Free banking could ‘disappear within two years’
Defaqto predicts banks will switch to ‘Pay As You Go’ charges or flat fees for current accounts.Free banking for all could disappear within two years as part of a backlash from banks against consumer and regulatory pressure on charges, leading financial research company Defaqto warns.
Instead customers will either have to pay a monthly fee for a current account or face ‘pay as you go’ charges based on how much the account is used and for what it is used. Customers issuing and receiving large numbers of cheques would, for instance, pay more than those relying on electronic transactions which are cheaper for banks to process. Banks may reduce some charges for customers who hold some of their other products.

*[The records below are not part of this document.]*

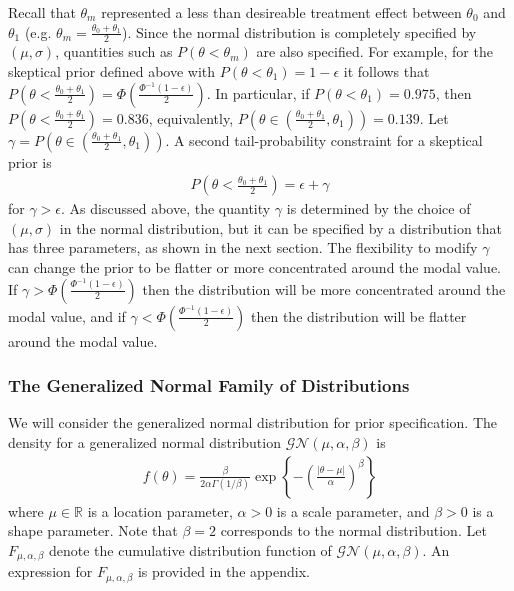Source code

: \documentclass[12pt]{article}
\begin{document}
Recall that $\theta_m$ represented a less than desireable treatment effect between $\theta_0$ and $\theta_1$ (e.g. $\theta_m=\frac{\theta_0+\theta_1}{2}$). Since the normal distribution is completely specified by $(\mu, \sigma)$, quantities such as $P(\theta<\theta_m)$ are also specified. For example, for the skeptical prior defined above with $P(\theta<\theta_1)=1-\epsilon$ it follows that $P(\theta<\frac{\theta_0+\theta_1}{2})=\Phi(\frac{\Phi^{-1}(1-\epsilon)}{2})$. In particular, if $P(\theta<\theta_1)=0.975$, then $P(\theta<\frac{\theta_0+\theta_1}{2})=0.836$, equivalently, $P(\theta\in(\frac{\theta_0+\theta_1}{2},\theta_1))=0.139$. Let $\gamma=P(\theta\in(\frac{\theta_0+\theta_1}{2},\theta_1))$. 
A second tail-probability constraint for a skeptical prior is
\begin{align}\label{eq:skptpriortail}
P(\theta<\frac{\theta_0+\theta_1}{2})=\epsilon+\gamma
\end{align}
for $\gamma>\epsilon$. 
As discussed above, the quantity $\gamma$ is determined by the choice of $(\mu,\sigma)$ in the normal distribution, but it can be specified by a distribution that has three parameters, as shown in the next section. The flexibility to modify $\gamma$ can change the prior to be flatter or more concentrated around the modal value. If $\gamma>\Phi(\frac{\Phi^{-1}(1-\epsilon)}{2})$ then the distribution will be more concentrated around the modal value, and if $\gamma<\Phi(\frac{\Phi^{-1}(1-\epsilon)}{2})$ then the distribution will be flatter around the modal value.

\subsubsection{The Generalized Normal Family of Distributions}
We will consider the generalized normal distribution \citep{Nadarajah2005} for prior specification. The density for a generalized normal distribution $\mathcal{GN}(\mu,\alpha,\beta)$ is
\begin{align}\label{eq:generalizednormalkernel}
f(\theta)=\frac{\beta}{2\alpha\Gamma(1/\beta)}\exp\left\{-\left(\frac{|\theta-\mu|}{\alpha}\right)^\beta\right\}
\end{align} where $\mu\in\mathbb{R}$ is a location parameter, $\alpha>0$ is a scale parameter, and $\beta>0$ is a shape parameter. Note that $\beta=2$ corresponds to the normal distribution. Let $F_{\mu,\alpha,\beta}$ denote the cumulative distribution function of $\mathcal{GN}(\mu,\alpha,\beta)$. An expression for $F_{\mu,\alpha,\beta}$ is provided in the appendix.
\end{document}
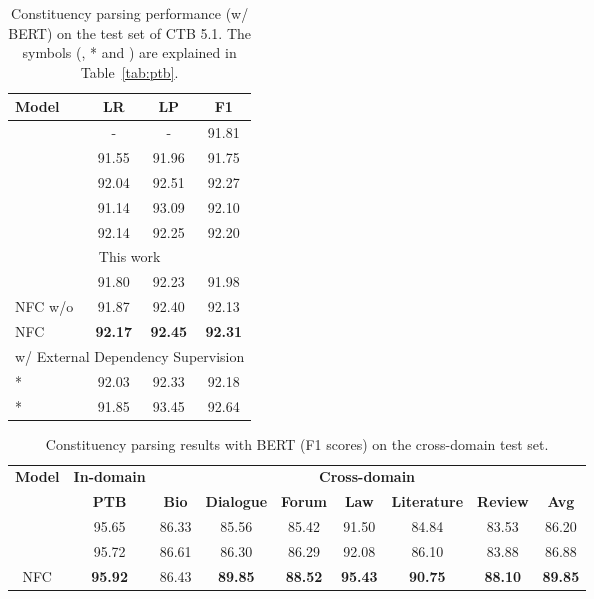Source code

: \documentclass[11pt]{article}
\begin{document}
\begin{table}[t!]
\centering
    \begin{adjustbox}{max width=1.0\columnwidth}
    \begin{tabular}{lccc}
    \hline
        {\bf Model} & {\bf LR} & {\bf LP} & {\bf F1} \\
        \hline
\citet{liu-zhang-2017-order}  & - & - & 91.81 \\
        \citet{san-constituency} & 91.55 & 91.96 & 91.75 \\
        \citet{constituency-crf} & 92.04 & 92.51 & 92.27 \\
\citet{head-driven}  & 91.14 & 93.09 & 92.10 \\
        \citet{span-attention} & 92.14 & 92.25 & 92.20 \\
        \hline
        \multicolumn{4}{c}{This work} \\
        \hline
        \citet{san-constituency}  & 91.80 & 92.23 & 91.98 \\
        NFC w/o  & 91.87 & 92.40 & 92.13 \\
NFC & {\bf 92.17} & {\bf 92.45} & {\bf 92.31} \\
        \hline
        \multicolumn{4}{c}{w/ External Dependency Supervision} \\
        \hline
        \citet{head-driven} * & 92.03 & 92.33 & 92.18 \\
        \citet{label-attention-parsing}* & 91.85 & 93.45 & 92.64 \\
        
\hline
    \end{tabular}
    \end{adjustbox}
    \caption{Constituency parsing performance (w/ BERT) on the test set of CTB 5.1. The symbols (, * and ) are explained in Table~\ref{tab:ptb}.}
    \label{tab:ctb}
\end{table}

\begin{table*}[th!]
    \fontsize{10}{12}\selectfont
    \centering
    \begin{tabular}{c|c|cccccc|c}
\hline
\multirow{2}{*}{\bf Model} & {\bf In-domain} &  & \multicolumn{5}{c}{\bf Cross-domain} \\
        \cline{2-9}
         & \bf PTB & \bf Bio & \bf Dialogue & \bf Forum &\bf Law & \bf Literature & \bf Review & \bf Avg \\
        \hline
        \citet{liu-zhang-2017-order}     & 95.65 & 86.33 & 85.56 & 85.42 & 91.50 & 84.84 & 83.53 & 86.20\\
\citet{san-constituency}         & 95.72 & 86.61 & 86.30 & 86.29 & 92.08 & 86.10 & 83.88 & 86.88 \\
    \hline
        NFC & {\bf 95.92} & 86.43 & {\bf 89.85} & {\bf 88.52} & {\bf 95.43} & {\bf 90.75} & {\bf 88.10} & {\bf 89.85} \\
\hline
    \end{tabular}
    \caption{Constituency parsing results with BERT (F1 scores) on the cross-domain test set. }
    \label{tab:cross-domain}
\end{table*}
\end{document}
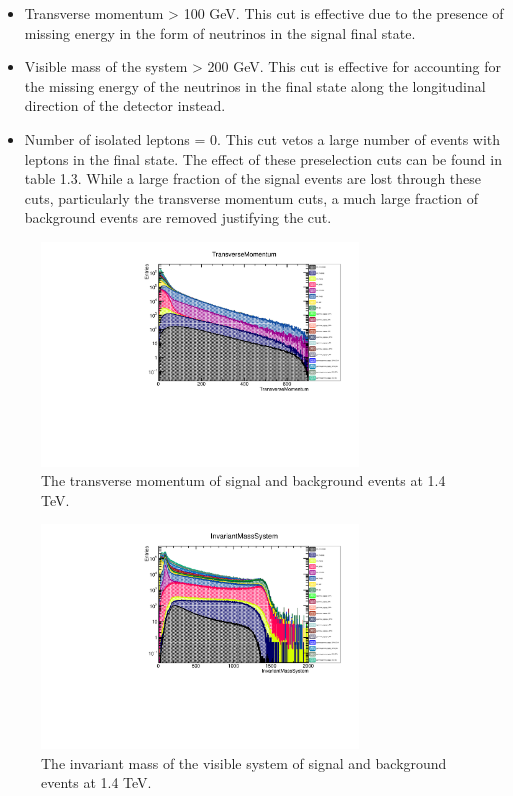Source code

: \begin{itemize}
\item Transverse momentum > 100 GeV. This cut is effective due to the presence of missing energy in the form of neutrinos in the signal final state.
\item Visible mass of the system > 200 GeV. This cut is effective for accounting for the missing energy of the neutrinos in the final state along the longitudinal direction of the detector instead.
\item Number of isolated leptons = 0. This cut vetos a large number of events with leptons in the final state.
The effect of these preselection cuts can be found in table 1.3. While a large fraction of the signal events are lost through these cuts, particularly the transverse momentum cuts, a much large fraction of background events are removed justifying the cut.
\end{itemize}

\begin{figure}
\centering
\includegraphics[width=0.75\textwidth]{PhysicsAnalysis/Plots/PreSelection/Pt.pdf}
\caption[Transverse momentum at 1.4 TeV.]{The transverse momentum of signal and background events at 1.4 TeV.}
\label{fig:preselection1}
\end{figure}

\begin{figure}
\centering
\includegraphics[width=0.75\textwidth]{PhysicsAnalysis/Plots/PreSelection/InvariantMassSystem.pdf}
\caption[Invariant mass of the visible system at 1.4 TeV.]{The invariant mass of the visible system of signal and background events at 1.4 TeV.}
\label{fig:preselection2}
\end{figure}

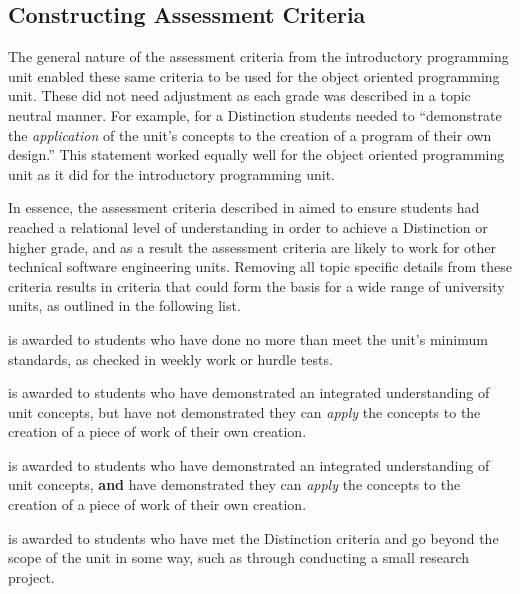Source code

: 
\subsection{Constructing Assessment Criteria} %
\label{sub:oop_constructing_assessment_criteria}

The general nature of the assessment criteria from the introductory programming unit enabled these same criteria to be used for the object oriented programming unit. These did not need adjustment as each grade was described in a topic neutral manner. For example, for a Distinction students needed to ``demonstrate the \emph{application} of the unit's concepts to the creation of a program of their own design.'' This statement worked equally well for the object oriented programming unit as it did for the introductory programming unit. 

In essence, the assessment criteria described in  aimed to ensure students had reached a relational level of understanding in order to achieve a Distinction or higher grade, and as a result the assessment criteria are likely to work for other technical software engineering units. Removing all topic specific details from these criteria results in criteria that could form the basis for a wide range of university units, as outlined in the following list.

\begin{description}
	\item[Pass] is awarded to students who have done no more than meet the unit's minimum standards, as checked in weekly work or hurdle tests. 
	\item[Credit] is awarded to students who have demonstrated an integrated understanding of unit concepts, but have not demonstrated they can \emph{apply} the concepts to the creation of a piece of work of their own creation.
	\item[Distinction] is awarded to students who have demonstrated an integrated understanding of unit concepts, \textbf{and} have demonstrated they can \emph{apply} the concepts to the creation of a piece of work of their own creation.
	\item[High Distinction]  is awarded to students who have met the Distinction criteria and go beyond the scope of the unit in some way, such as through conducting a small research project.
\end{description}

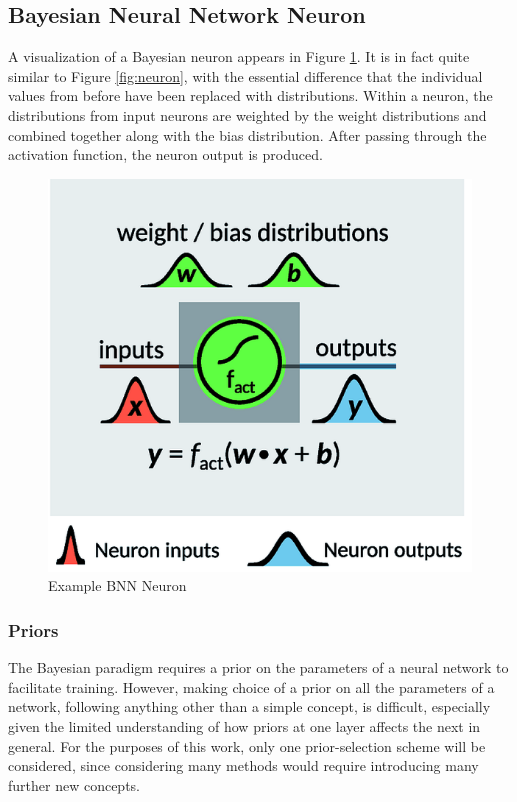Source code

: \documentclass[12pt]{article}
\begin{document}
\subsection{Bayesian Neural Network Neuron}

A visualization of a Bayesian neuron appears in Figure \ref{fig:bnn-neuron}. It is in fact quite similar to Figure \ref{fig:neuron}, with the essential difference that the individual values from before have been replaced with distributions. Within a neuron, the distributions from input neurons are weighted by the weight distributions and combined together along with the bias distribution. After passing through the activation function, the neuron output is produced. 

\begin{figure}[H]
	\centering
	\includegraphics[width=.55\textwidth]{../Images/BNN-neuron.png}
	\caption{Example BNN Neuron \cite{hase2019machine}}
	\label{fig:bnn-neuron}
\end{figure}

\subsubsection{Priors}

The Bayesian paradigm requires a prior on the parameters of a neural network to facilitate training. However, making choice of a prior on all the parameters of a network, following anything other than a simple concept, is difficult, especially given the limited understanding of how priors at one layer affects the next in general. For the purposes of this work, only one prior-selection scheme will be considered, since considering many methods would require introducing many further new concepts. 
\end{document}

Customers have enjoyed free banking on current accounts for the past 23 years but Defaqto believes the current backlash against charges for items such as overdrafts and bounced cheques plus investigations by the Office of Fair Trading into the level of those fees will prompt banks to introduce charges for all customers.
More than a million customers are reckoned to have downloaded standard bank charge complaint forms from consumer websites since November last year and the Financial Ombudsman Service is estimated to be dealing with more than 1,000 inquiries a day about bank charges.
David Black, Head of Banking at Defaqto, said: “I will be very surprised if free banking is universally available in two years time. Exceptions such as basic bank accounts for the less well-off will remain but the range of services on those accounts – they don’t for instance offer overdrafts – will not be suitable for most customers.
“The first major provider to introduce charges for all customers is going to take a lot of flak but it is likely that the majority of the main providers will then follow the lead. I would then expect to see a significant increase in account switching as well as many people closing their secondary accounts.”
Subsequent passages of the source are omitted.